### YOUR INSTRUCTIONS:
From the entries, return every line where the string "dark" shows up.
------------------------------------------------------------
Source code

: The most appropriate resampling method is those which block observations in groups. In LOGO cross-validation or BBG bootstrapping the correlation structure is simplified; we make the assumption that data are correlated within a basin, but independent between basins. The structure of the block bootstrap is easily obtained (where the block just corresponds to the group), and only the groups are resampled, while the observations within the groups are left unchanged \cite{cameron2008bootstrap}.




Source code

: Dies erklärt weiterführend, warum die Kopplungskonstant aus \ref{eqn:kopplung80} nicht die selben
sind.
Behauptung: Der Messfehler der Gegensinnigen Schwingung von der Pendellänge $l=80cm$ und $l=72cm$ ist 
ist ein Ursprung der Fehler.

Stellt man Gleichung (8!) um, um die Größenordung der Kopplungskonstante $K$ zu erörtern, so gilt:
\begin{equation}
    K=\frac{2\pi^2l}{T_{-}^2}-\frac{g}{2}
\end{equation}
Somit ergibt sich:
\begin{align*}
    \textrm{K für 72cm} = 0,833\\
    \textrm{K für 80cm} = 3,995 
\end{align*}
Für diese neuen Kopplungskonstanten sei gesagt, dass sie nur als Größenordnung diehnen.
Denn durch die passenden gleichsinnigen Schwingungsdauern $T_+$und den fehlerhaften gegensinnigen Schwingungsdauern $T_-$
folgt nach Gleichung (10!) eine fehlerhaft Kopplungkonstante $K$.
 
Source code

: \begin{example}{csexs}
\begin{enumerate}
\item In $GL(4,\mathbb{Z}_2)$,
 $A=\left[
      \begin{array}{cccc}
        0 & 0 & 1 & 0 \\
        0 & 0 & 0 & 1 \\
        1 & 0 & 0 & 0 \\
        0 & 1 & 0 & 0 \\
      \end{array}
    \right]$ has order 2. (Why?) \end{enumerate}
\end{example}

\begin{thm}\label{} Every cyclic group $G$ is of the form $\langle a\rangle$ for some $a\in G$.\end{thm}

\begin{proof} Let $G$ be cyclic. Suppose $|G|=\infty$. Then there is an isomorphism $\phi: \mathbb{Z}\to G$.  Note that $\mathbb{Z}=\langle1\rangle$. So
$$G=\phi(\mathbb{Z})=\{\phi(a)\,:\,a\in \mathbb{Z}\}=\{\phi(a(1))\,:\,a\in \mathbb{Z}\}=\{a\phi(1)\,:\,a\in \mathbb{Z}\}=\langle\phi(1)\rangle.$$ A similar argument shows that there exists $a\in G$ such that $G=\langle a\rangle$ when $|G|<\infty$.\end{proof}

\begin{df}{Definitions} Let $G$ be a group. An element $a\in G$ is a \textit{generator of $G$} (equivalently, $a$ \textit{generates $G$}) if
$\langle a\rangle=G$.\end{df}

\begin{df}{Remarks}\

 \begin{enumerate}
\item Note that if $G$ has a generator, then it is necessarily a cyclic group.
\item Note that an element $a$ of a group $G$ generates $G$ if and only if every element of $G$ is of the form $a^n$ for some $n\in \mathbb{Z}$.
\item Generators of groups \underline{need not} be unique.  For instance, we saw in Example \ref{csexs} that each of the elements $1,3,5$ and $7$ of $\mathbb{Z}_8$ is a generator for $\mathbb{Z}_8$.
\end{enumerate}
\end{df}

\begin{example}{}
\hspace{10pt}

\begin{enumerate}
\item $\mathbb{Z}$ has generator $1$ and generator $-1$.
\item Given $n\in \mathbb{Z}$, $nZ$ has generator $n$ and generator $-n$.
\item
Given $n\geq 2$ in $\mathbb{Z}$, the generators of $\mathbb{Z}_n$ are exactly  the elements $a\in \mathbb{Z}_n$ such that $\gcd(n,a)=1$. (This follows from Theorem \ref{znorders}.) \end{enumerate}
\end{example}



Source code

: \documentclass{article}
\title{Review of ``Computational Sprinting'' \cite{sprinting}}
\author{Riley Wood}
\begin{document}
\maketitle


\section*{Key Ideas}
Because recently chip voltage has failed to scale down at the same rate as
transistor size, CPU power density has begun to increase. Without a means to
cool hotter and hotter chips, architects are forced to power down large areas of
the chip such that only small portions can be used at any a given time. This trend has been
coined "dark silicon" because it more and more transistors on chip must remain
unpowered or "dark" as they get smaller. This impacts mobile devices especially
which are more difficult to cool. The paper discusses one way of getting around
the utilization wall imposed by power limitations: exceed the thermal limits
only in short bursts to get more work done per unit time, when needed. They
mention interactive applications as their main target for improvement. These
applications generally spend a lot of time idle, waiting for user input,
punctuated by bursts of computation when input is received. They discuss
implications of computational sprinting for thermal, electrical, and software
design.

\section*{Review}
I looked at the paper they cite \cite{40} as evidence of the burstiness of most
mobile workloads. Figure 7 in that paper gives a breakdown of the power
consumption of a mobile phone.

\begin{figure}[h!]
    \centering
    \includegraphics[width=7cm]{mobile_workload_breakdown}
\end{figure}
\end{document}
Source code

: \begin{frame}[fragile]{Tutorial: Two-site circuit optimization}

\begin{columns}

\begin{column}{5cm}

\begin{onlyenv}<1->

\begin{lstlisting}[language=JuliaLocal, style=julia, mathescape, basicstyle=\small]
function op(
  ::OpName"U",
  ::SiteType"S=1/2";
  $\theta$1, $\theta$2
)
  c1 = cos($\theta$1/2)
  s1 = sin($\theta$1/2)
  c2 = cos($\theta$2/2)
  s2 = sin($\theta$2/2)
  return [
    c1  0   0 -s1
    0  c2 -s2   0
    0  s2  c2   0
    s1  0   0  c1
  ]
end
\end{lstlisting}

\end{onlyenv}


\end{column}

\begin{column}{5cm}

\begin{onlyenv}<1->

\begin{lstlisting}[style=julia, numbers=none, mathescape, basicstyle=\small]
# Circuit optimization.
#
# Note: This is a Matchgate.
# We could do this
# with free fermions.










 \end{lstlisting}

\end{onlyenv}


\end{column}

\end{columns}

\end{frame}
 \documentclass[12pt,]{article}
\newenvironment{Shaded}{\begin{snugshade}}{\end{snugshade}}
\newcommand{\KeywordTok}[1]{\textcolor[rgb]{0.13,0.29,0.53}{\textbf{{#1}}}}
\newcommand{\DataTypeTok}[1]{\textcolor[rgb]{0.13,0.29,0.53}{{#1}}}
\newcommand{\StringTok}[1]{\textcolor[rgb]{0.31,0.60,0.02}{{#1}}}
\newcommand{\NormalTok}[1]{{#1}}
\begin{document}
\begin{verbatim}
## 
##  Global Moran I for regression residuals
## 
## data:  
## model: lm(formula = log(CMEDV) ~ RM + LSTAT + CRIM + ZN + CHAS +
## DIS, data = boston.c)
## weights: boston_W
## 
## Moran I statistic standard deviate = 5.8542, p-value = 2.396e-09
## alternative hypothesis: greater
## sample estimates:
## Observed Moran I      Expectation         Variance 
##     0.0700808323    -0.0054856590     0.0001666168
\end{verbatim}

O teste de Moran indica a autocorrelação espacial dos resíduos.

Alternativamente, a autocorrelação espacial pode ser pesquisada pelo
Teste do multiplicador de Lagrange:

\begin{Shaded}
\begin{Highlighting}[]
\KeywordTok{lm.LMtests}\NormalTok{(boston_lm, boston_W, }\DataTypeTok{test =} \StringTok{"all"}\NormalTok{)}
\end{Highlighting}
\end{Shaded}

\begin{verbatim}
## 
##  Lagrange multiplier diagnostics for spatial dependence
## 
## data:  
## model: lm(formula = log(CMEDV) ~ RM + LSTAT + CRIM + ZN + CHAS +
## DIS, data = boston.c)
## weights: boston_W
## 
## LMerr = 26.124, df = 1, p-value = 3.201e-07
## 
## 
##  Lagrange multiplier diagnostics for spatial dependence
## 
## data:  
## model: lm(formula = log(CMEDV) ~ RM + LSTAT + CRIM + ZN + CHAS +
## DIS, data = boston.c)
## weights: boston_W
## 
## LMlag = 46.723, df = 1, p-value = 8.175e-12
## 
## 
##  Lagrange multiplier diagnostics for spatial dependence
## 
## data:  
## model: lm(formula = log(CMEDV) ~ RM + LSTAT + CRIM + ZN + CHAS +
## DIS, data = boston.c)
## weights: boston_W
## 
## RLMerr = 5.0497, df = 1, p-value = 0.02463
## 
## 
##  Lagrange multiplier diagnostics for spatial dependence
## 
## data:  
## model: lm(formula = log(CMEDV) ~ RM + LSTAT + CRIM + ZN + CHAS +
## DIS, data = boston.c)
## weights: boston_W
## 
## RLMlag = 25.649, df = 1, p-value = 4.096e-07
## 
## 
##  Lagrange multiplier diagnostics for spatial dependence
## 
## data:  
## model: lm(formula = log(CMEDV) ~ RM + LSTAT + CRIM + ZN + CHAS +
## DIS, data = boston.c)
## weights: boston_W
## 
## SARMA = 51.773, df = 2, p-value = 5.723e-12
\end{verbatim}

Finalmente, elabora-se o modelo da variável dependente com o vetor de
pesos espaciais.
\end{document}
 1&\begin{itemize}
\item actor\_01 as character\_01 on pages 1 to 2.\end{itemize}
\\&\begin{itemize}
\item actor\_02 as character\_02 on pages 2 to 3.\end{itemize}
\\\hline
------------------------------------------------------------
### TASK RESULT:
coined "dark silicon" because it more and more transistors on chip must remain
unpowered or "dark" as they get smaller. This impacts mobile devices especially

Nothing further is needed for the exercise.